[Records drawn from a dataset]
━━━━━━━━━━

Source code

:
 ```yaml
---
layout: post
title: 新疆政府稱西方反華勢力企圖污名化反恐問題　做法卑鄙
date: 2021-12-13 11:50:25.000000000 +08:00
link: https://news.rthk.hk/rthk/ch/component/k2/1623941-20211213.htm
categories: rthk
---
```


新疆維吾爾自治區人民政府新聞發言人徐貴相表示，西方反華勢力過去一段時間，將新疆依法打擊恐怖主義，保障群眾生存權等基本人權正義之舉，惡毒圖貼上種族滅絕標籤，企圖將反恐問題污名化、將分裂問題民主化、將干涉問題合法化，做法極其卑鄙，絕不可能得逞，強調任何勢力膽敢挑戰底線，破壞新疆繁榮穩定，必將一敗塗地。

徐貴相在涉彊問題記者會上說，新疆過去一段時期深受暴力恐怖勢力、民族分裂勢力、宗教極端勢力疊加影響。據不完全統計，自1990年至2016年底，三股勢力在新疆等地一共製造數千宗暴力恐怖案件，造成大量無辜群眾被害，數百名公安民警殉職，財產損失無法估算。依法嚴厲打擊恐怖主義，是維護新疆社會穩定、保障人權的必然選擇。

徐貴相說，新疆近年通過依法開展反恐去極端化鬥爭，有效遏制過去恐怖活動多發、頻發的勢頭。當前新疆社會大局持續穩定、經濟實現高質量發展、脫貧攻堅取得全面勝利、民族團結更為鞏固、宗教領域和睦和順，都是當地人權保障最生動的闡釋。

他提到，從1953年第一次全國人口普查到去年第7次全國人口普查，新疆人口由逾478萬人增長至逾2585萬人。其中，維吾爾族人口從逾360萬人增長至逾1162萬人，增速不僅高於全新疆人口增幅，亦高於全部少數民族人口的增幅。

━━━━━━━━━━

**Exercise:**
Set the lines down exactly as they stand, beginning at the one that contains "徐貴相說，新疆近年通過依法開" and stopping after the last line of the entries above.

**Answer:**
徐貴相說，新疆近年通過依法開展反恐去極端化鬥爭，有效遏制過去恐怖活動多發、頻發的勢頭。當前新疆社會大局持續穩定、經濟實現高質量發展、脫貧攻堅取得全面勝利、民族團結更為鞏固、宗教領域和睦和順，都是當地人權保障最生動的闡釋。

他提到，從1953年第一次全國人口普查到去年第7次全國人口普查，新疆人口由逾478萬人增長至逾2585萬人。其中，維吾爾族人口從逾360萬人增長至逾1162萬人，增速不僅高於全新疆人口增幅，亦高於全部少數民族人口的增幅。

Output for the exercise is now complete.